ABOUT THIS EXERCISE: Which lines below fall between the one containing "## 🎪 Component Patterns" and the one containing "- **Color Coding**: Each"? Repeat them exactly, counting both of those lines, and add nothing else.

AVAILABLE DATA:
* * *
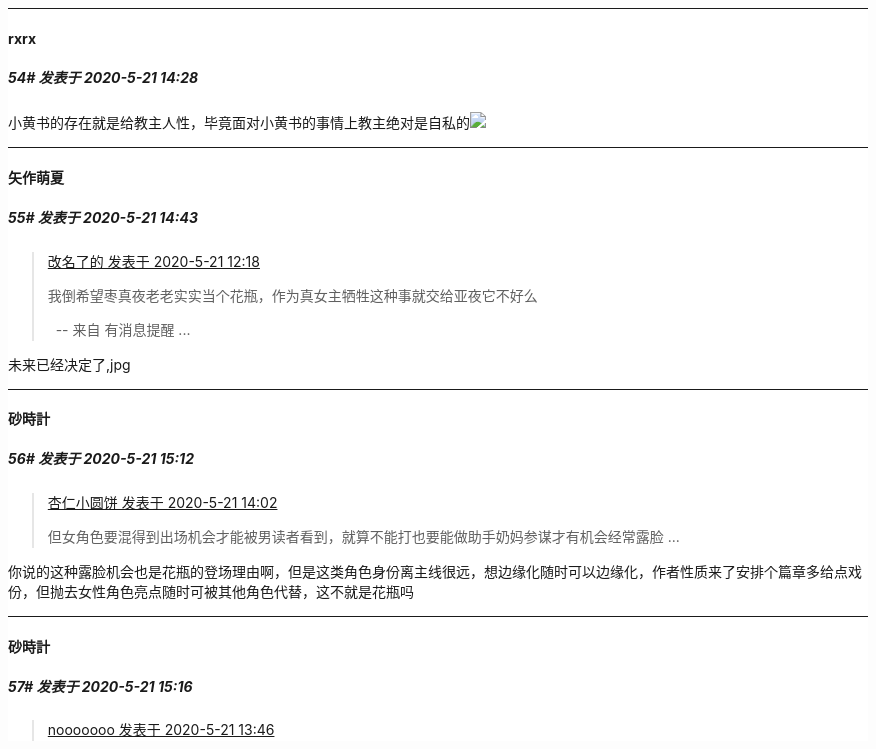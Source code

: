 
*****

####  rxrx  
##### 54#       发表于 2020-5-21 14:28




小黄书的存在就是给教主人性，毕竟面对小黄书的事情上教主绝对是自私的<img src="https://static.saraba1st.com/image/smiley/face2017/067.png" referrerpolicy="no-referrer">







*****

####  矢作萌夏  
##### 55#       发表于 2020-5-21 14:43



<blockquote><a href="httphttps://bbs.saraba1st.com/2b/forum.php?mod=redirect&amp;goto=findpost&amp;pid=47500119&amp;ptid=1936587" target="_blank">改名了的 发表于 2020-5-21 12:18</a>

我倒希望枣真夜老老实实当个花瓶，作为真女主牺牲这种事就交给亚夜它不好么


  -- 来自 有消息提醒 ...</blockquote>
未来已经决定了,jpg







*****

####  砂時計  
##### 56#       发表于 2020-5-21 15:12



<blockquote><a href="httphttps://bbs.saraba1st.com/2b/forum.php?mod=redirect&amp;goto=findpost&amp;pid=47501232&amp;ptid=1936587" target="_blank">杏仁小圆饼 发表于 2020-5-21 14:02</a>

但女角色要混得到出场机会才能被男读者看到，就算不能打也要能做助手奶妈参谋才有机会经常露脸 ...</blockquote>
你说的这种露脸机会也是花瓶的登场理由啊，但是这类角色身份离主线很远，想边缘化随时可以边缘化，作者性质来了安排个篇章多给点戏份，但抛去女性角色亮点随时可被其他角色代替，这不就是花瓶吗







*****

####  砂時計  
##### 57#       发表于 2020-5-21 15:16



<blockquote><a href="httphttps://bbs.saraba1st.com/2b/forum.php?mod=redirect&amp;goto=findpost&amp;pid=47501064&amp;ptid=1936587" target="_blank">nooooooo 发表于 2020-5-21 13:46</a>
* * *
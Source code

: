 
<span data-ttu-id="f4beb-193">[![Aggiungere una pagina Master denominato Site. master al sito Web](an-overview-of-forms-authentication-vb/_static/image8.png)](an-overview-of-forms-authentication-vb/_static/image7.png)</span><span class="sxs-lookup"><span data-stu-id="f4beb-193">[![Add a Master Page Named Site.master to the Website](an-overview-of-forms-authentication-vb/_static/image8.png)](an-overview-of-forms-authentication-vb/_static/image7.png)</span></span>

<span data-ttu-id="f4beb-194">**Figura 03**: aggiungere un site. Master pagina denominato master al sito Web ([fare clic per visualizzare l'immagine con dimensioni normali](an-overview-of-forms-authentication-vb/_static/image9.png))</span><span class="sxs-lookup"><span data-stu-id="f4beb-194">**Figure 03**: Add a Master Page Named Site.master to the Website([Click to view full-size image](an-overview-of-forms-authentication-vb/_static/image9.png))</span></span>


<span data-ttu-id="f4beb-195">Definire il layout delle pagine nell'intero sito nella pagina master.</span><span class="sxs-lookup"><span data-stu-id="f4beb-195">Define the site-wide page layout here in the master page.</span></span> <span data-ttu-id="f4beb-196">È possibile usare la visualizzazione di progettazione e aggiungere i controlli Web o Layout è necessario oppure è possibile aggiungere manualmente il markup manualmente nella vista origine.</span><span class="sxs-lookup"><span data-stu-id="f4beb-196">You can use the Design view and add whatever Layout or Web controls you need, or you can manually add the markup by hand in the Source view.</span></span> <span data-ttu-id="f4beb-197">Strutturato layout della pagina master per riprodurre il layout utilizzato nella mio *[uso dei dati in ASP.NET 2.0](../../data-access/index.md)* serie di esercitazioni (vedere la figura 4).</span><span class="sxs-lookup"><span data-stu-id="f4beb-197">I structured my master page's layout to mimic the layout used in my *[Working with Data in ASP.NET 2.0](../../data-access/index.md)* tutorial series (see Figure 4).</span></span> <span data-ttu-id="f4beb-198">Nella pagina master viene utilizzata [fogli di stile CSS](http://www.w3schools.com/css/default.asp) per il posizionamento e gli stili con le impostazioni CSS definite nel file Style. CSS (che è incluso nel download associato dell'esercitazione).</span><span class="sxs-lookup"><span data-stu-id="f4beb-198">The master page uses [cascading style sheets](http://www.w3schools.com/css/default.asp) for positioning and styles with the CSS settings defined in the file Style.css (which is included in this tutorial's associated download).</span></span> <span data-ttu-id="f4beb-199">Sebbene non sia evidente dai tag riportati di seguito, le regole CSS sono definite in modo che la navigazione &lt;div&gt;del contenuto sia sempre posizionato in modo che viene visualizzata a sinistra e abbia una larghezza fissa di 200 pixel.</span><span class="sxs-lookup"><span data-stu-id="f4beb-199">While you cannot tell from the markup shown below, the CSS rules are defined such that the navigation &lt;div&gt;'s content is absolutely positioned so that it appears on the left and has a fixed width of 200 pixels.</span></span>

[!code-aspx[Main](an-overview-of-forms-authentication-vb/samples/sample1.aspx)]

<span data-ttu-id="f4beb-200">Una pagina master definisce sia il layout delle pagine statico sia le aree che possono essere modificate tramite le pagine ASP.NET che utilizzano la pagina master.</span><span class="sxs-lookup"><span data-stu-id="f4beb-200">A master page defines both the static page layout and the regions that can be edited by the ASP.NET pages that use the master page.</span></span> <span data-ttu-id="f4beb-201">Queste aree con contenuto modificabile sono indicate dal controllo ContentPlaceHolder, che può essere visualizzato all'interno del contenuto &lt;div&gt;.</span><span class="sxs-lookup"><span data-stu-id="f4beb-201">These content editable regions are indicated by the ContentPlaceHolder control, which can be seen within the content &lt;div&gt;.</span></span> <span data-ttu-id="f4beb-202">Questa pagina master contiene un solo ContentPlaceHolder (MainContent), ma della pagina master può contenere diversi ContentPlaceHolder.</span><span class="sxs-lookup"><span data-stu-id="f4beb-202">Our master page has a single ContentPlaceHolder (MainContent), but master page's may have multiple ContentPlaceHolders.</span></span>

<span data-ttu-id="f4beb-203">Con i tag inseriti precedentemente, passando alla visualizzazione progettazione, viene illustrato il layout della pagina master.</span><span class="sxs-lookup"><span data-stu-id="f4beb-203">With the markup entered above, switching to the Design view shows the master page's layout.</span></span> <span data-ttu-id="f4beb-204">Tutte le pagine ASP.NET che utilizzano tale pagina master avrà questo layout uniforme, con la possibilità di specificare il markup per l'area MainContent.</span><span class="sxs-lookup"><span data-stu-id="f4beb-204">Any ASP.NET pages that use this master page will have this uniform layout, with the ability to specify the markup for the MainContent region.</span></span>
* * *
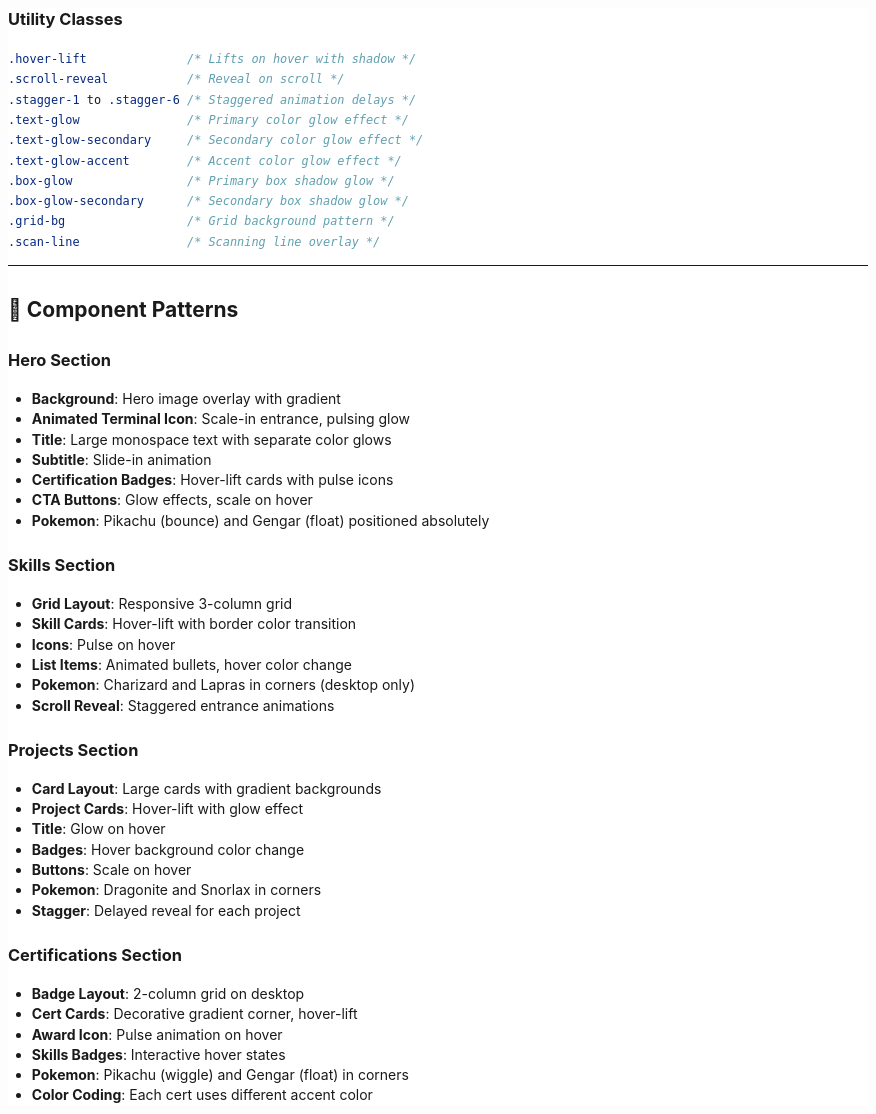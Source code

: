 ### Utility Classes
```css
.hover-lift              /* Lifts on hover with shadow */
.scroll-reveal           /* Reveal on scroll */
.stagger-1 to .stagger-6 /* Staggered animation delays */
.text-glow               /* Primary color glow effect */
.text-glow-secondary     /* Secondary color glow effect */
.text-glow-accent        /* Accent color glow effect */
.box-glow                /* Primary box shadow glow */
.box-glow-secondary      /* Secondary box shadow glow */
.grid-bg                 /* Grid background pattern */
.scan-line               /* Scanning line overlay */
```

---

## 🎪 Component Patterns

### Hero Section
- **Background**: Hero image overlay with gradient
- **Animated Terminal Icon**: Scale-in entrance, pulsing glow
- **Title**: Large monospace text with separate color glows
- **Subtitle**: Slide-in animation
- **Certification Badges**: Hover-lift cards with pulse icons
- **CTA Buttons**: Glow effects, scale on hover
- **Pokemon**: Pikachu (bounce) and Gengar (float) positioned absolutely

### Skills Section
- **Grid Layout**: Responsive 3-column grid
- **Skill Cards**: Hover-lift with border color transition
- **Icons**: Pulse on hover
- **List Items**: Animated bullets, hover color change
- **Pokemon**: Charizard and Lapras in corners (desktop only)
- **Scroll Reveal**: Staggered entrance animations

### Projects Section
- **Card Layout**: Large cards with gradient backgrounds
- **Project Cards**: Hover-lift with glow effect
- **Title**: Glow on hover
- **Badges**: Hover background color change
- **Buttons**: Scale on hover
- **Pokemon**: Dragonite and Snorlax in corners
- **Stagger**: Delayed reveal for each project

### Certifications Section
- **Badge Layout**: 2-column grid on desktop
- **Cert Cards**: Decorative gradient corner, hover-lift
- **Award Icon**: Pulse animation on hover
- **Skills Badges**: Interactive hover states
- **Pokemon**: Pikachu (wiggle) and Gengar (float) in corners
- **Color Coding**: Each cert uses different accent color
* * *
EXERCISE ANSWER:
## 🎪 Component Patterns

### Hero Section
- **Background**: Hero image overlay with gradient
- **Animated Terminal Icon**: Scale-in entrance, pulsing glow
- **Title**: Large monospace text with separate color glows
- **Subtitle**: Slide-in animation
- **Certification Badges**: Hover-lift cards with pulse icons
- **CTA Buttons**: Glow effects, scale on hover
- **Pokemon**: Pikachu (bounce) and Gengar (float) positioned absolutely

### Skills Section
- **Grid Layout**: Responsive 3-column grid
- **Skill Cards**: Hover-lift with border color transition
- **Icons**: Pulse on hover
- **List Items**: Animated bullets, hover color change
- **Pokemon**: Charizard and Lapras in corners (desktop only)
- **Scroll Reveal**: Staggered entrance animations

### Projects Section
- **Card Layout**: Large cards with gradient backgrounds
- **Project Cards**: Hover-lift with glow effect
- **Title**: Glow on hover
- **Badges**: Hover background color change
- **Buttons**: Scale on hover
- **Pokemon**: Dragonite and Snorlax in corners
- **Stagger**: Delayed reveal for each project

### Certifications Section
- **Badge Layout**: 2-column grid on desktop
- **Cert Cards**: Decorative gradient corner, hover-lift
- **Award Icon**: Pulse animation on hover
- **Skills Badges**: Interactive hover states
- **Pokemon**: Pikachu (wiggle) and Gengar (float) in corners
- **Color Coding**: Each cert uses different accent color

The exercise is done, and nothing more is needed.